I can see how a stay-at-home mom can become disconnected from the outside world, though. I can see how easy it might be to get caught up in the day-to-day activities of life, and taking care of your child. I'm not saying that that is wrong, but I think it can become all-consuming if you let it.

I know I fall victim to being "lukewarm" sometimes. Lukewarm about my lot in life, lukewarm about my relationships, lukewarm about what my purpose is, lukewarm about my spirituality. (this is the scariest of all!)

Thankfully I serve a God full of grace and mercy that drags me back from these times of being "lukewarm." I am at that point now. I don't want to become a "lukewarm" mother or wife. I want to live with purpose and passion to bring Glory to God in all that I do, in whatever I do.
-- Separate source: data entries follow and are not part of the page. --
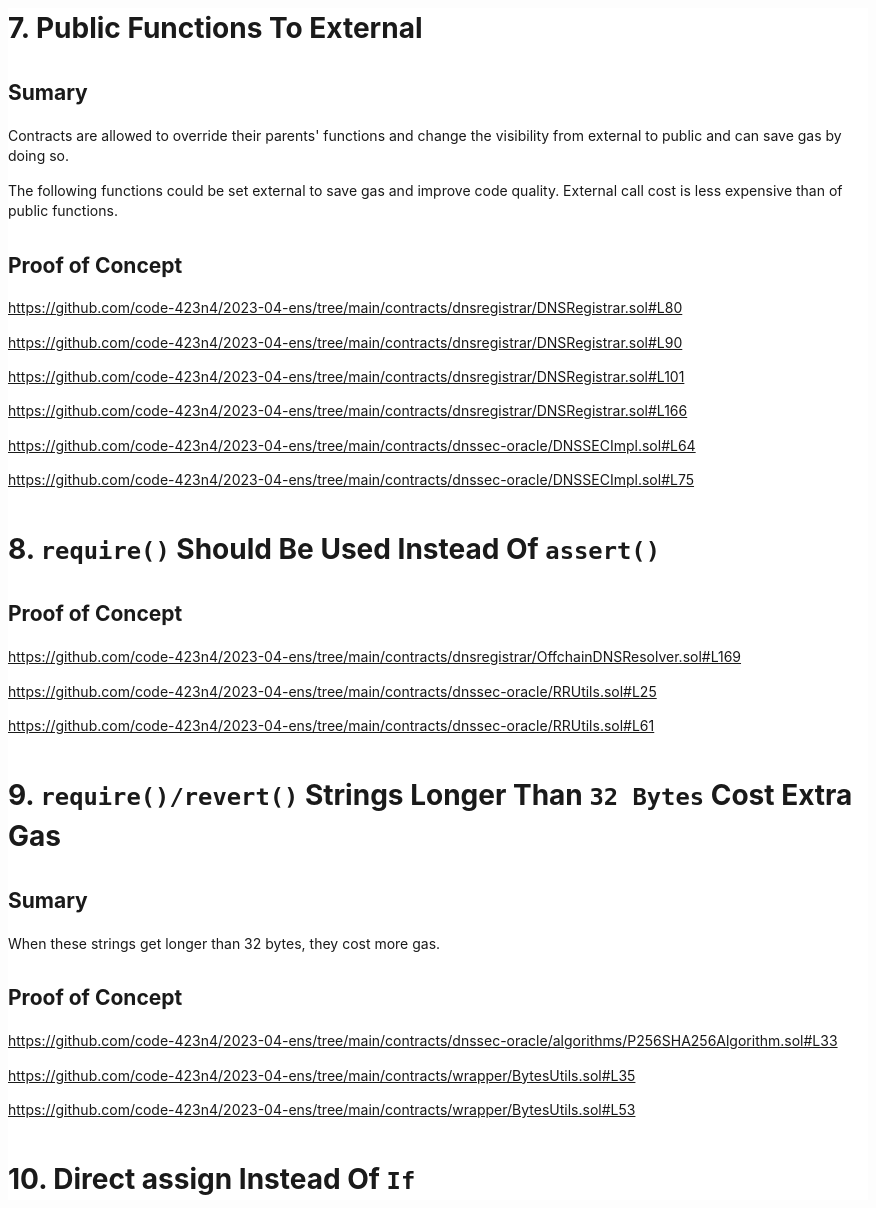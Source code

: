 # 7. Public Functions To External

## Sumary
Contracts are allowed to override their parents' functions and change the visibility from external to public and can save gas by doing so.

The following functions could be set external to save gas and improve code quality. External call cost is less expensive than of public functions.

## Proof of Concept
https://github.com/code-423n4/2023-04-ens/tree/main/contracts/dnsregistrar/DNSRegistrar.sol#L80

https://github.com/code-423n4/2023-04-ens/tree/main/contracts/dnsregistrar/DNSRegistrar.sol#L90

https://github.com/code-423n4/2023-04-ens/tree/main/contracts/dnsregistrar/DNSRegistrar.sol#L101

https://github.com/code-423n4/2023-04-ens/tree/main/contracts/dnsregistrar/DNSRegistrar.sol#L166

https://github.com/code-423n4/2023-04-ens/tree/main/contracts/dnssec-oracle/DNSSECImpl.sol#L64

https://github.com/code-423n4/2023-04-ens/tree/main/contracts/dnssec-oracle/DNSSECImpl.sol#L75

# 8. ```require()``` Should Be Used Instead Of ```assert()```

## Proof of Concept
https://github.com/code-423n4/2023-04-ens/tree/main/contracts/dnsregistrar/OffchainDNSResolver.sol#L169

https://github.com/code-423n4/2023-04-ens/tree/main/contracts/dnssec-oracle/RRUtils.sol#L25

https://github.com/code-423n4/2023-04-ens/tree/main/contracts/dnssec-oracle/RRUtils.sol#L61

# 9. ```require()/revert()``` Strings Longer Than ```32 Bytes``` Cost Extra Gas

## Sumary
When these strings get longer than 32 bytes, they cost more gas.

## Proof of Concept
https://github.com/code-423n4/2023-04-ens/tree/main/contracts/dnssec-oracle/algorithms/P256SHA256Algorithm.sol#L33

https://github.com/code-423n4/2023-04-ens/tree/main/contracts/wrapper/BytesUtils.sol#L35

https://github.com/code-423n4/2023-04-ens/tree/main/contracts/wrapper/BytesUtils.sol#L53

# 10. Direct assign Instead Of ```If```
Some days, that is choosing to have joy when I'm listening to my baby cry
Some days, that is choosing to have a positive attitude towards my husband when he comes home from work, even if I have had a long day
Some days, that is choosing to be intentional about building better relationships
Some days, that is choosing to spend time with the Lord first, before the list of chores
Some days, that is spending time just "being" with my daughter, leaving my "to-do" list for a later time

It has been on my heart for some time now to be a part of a Mom's group. To connect with other moms in a relaxed setting. To connect with other women about real, every day life. To connect with other women's children.

So many ideas are running through my head, so I have decided to do something about it. With the Lord's help, I hope to start:

Mom's Morning Out!

My vision: To be intentional about building relationships with other women and children!

My mission: To reach the mom's of the Palouse area. To provide opportunities for mom's to connect with other mom's. To provide places for mom's to bring their children to connect with other children. To learn the hearts of these moms!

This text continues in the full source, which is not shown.